If you are intending to use multimedia this can be done very informally by using library staff and a digital camcorder. (A good example of this is described in a paper by Claire Tylee (Tylee, 2005) on a project carried out at the University of the West of England.) This approach has the advantage that it is one less department to work with and therefore allows for more flexibility. On the other hand, it could be more time consuming, and if there is a multimedia production team available (with a suitable time slot in their schedule) their experience could make a valuable contribution.

Time frame

A realistic time frame for development should be agreed in advance with all members of the team, some of whom will have differing time constraints external to the project. With specific regard to legal research, it is also advisable to liaise with the key legal publishers to find out if any important changes to either content or platform are on the horizon. However, if you have a ‘window of opportunity’ to contribute to the overall course design it may be better not to wait. If your first attempt is successful in terms of student acceptance and learning outcomes you are likely to be asked to work on a second edition for the following year.

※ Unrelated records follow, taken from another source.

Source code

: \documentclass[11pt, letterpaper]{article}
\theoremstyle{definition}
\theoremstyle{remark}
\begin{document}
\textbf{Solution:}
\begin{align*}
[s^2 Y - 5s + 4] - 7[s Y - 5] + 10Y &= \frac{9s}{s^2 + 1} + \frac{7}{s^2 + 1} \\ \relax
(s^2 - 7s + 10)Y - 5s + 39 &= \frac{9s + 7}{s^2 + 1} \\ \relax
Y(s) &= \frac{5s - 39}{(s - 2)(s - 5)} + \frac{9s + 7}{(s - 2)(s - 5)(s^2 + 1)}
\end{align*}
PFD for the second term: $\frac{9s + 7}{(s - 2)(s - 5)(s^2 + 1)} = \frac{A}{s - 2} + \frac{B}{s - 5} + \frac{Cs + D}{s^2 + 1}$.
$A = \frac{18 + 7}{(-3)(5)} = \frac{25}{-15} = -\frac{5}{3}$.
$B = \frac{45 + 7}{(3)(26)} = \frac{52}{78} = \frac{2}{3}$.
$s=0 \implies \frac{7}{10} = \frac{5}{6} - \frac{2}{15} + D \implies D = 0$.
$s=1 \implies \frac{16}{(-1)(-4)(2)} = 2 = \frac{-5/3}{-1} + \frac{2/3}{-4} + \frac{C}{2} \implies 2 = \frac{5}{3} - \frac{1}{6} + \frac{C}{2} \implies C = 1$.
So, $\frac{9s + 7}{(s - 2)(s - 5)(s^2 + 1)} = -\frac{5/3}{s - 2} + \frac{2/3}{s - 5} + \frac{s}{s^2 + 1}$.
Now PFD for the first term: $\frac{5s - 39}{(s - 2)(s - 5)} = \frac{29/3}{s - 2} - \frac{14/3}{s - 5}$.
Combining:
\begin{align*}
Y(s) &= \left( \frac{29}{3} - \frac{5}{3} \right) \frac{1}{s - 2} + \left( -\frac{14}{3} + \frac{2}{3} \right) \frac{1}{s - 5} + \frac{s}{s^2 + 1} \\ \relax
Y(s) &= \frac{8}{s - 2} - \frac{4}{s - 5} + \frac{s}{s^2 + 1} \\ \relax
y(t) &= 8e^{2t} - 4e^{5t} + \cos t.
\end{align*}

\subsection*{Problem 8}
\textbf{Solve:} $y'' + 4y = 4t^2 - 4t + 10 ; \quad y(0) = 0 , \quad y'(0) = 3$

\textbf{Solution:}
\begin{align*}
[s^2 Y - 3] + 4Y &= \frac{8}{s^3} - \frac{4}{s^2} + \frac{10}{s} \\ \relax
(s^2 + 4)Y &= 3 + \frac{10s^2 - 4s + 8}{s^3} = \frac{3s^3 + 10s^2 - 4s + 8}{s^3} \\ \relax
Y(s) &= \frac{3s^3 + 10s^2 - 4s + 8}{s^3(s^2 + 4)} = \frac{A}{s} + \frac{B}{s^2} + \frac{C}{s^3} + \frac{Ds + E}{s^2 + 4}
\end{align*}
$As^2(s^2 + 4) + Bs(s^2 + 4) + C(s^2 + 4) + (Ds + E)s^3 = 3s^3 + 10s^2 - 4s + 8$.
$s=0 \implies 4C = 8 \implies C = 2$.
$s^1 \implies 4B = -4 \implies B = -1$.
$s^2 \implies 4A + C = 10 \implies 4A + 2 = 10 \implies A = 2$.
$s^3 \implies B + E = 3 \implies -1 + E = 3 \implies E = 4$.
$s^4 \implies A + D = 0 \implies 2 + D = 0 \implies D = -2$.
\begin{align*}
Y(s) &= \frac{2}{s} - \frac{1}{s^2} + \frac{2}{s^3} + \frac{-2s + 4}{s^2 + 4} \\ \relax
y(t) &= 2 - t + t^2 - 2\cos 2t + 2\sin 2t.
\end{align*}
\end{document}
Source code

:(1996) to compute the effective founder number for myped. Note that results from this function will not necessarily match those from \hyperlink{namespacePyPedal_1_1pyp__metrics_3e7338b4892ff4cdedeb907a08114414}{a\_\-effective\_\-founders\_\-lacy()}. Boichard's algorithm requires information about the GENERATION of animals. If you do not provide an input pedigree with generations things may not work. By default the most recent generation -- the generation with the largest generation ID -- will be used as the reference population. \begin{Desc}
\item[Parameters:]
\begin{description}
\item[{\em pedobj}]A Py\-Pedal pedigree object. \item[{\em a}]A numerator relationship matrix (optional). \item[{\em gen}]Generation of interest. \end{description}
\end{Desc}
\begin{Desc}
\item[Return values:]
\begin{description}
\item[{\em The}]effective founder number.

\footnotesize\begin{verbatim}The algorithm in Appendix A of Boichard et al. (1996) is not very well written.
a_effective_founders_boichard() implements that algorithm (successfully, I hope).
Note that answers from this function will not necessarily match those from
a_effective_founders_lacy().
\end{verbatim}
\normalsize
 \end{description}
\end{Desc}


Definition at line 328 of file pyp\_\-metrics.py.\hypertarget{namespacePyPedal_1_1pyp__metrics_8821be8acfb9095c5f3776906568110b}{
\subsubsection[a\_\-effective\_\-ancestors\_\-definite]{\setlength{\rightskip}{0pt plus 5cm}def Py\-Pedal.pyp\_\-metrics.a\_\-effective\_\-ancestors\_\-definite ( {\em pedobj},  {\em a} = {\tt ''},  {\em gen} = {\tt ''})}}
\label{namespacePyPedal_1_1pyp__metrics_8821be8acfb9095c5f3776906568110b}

It is almost impossible to be prescriptive on the amount of staff time it will take to develop a legal research training module – it depends on the complexity of what you intend to produce, the level of expertise and experience available and the extent of existing materials which can be adapted or ‘re-purposed’. However, there are some examples on which to base a rough estimate:

  • an online legal tutorial developed at the University of the West of England used six months x 0.5 of a dedicated technician’s time
  • at another institution the standard time for the completed production of a multimedia tutorial is 11.5 working days’ this however assumes a dedicated professional film crew, experienced media developers and a team of expert writers – the content development aspect of a legal research multimedia tutorial (writing the story boards and filming the webcast) is estimated to take 6.5 working days

If you are intending to integrate quizzes into the assessment system, consult the relevant course or module leader at the earliest stage for consent and adhere to the assessment regulations of your institution.

Points to consider

  • materials/learning objects/methodology/technical framework/software should be re-usable
  • continuity needs to be planned into the project (in case key personnel leave)
  • wireless technology may have an impact in the near future
  • academic staff may need to ‘start again’ with their approach to the subject
  • dividing lines – who does what? – are not always clear
  • several revisions are likely – do not expect to get it right first time

Digital copyright

Managing digital rights

Digital copyright is in some ways easier to manage than hard copy, since you are almost certain to be seeking permission for any third party materials you use, possibly direct from the copyright holders. Notable exceptions are Crown Copyright documents and European documents from sites such as EUR-Lex, for which the permission is clearly laid out on the relevant websites.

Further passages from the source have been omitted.